> **Items from a data source**:
BEGIN
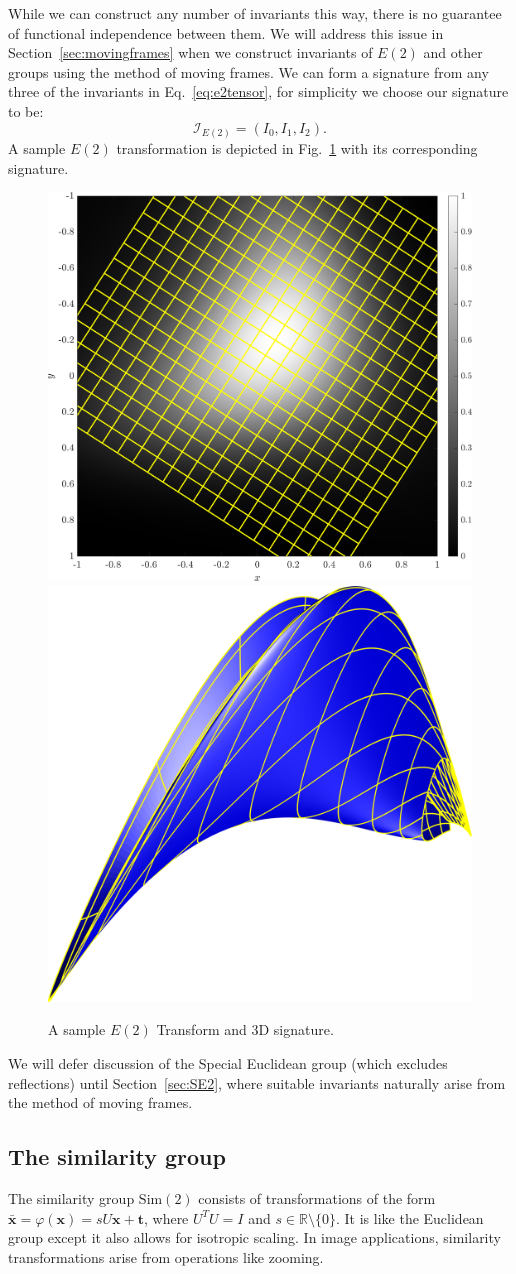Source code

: \documentclass[review,onefignum,onetabnum]{siamonline190516}
\begin{document}
While we can construct any number of invariants this way, there is no
guarantee of functional independence between them. We will address this
issue in Section~\ref{sec:movingframes} when we construct invariants of
$E(2)$ and other groups using the method of moving frames. We can form a
signature from any three of the invariants in Eq.~\eqref{eq:e2tensor}, for simplicity we choose 
our signature to be:
\begin{equation}
    \label{eq:e2signature}
    \mathcal{I}_{E(2)} = (I_0, I_1, I_2) .
\end{equation}  
A sample $E(2)$ transformation is depicted in Fig.~\ref{fig:E2} with its corresponding
signature.
\begin{figure}
\centering
\includegraphics[width=.45\textwidth]{Figs/f_transformed_E2.png}
\includegraphics[width=.45\textwidth]{Figs/E2_signature.png}
\caption{A sample $E(2)$ Transform and 3D signature.}
\label{fig:E2}
\end{figure}
We will defer discussion of the Special Euclidean group (which excludes
reflections) until Section~\ref{sec:SE2}, where suitable invariants naturally arise
from the method of moving frames.

\subsection{The similarity group}
\label{sec:Sim2}
The similarity group $\text{Sim}(2)$ consists of transformations of the form
$\bar{\mathbf{x}} = \varphi(\mathbf{x}) = sU\mathbf{x} + \mathbf{t}$, where $U^TU = I$ and $s
\in \mathbb{R}\setminus\{0\}$. It is like the Euclidean group except it
also allows for isotropic scaling. In image applications, similarity
transformations arise from operations like zooming.
\end{document}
END
> **What the task requires**:
Your copy of the entries should be exact and free of pictures.

> **Exercise output**:
Source code

: \documentclass[review,onefignum,onetabnum]{siamonline190516}
\begin{document}
While we can construct any number of invariants this way, there is no
guarantee of functional independence between them. We will address this
issue in Section~\ref{sec:movingframes} when we construct invariants of
$E(2)$ and other groups using the method of moving frames. We can form a
signature from any three of the invariants in Eq.~\eqref{eq:e2tensor}, for simplicity we choose 
our signature to be:
\begin{equation}
    \label{eq:e2signature}
    \mathcal{I}_{E(2)} = (I_0, I_1, I_2) .
\end{equation}  
A sample $E(2)$ transformation is depicted in Fig.~\ref{fig:E2} with its corresponding
signature.
\begin{figure}
\centering
\includegraphics[width=.45\textwidth]{Figs/f_transformed_E2.png}
\includegraphics[width=.45\textwidth]{Figs/E2_signature.png}
\caption{A sample $E(2)$ Transform and 3D signature.}
\label{fig:E2}
\end{figure}
We will defer discussion of the Special Euclidean group (which excludes
reflections) until Section~\ref{sec:SE2}, where suitable invariants naturally arise
from the method of moving frames.

\subsection{The similarity group}
\label{sec:Sim2}
The similarity group $\text{Sim}(2)$ consists of transformations of the form
$\bar{\mathbf{x}} = \varphi(\mathbf{x}) = sU\mathbf{x} + \mathbf{t}$, where $U^TU = I$ and $s
\in \mathbb{R}\setminus\{0\}$. It is like the Euclidean group except it
also allows for isotropic scaling. In image applications, similarity
transformations arise from operations like zooming.
\end{document}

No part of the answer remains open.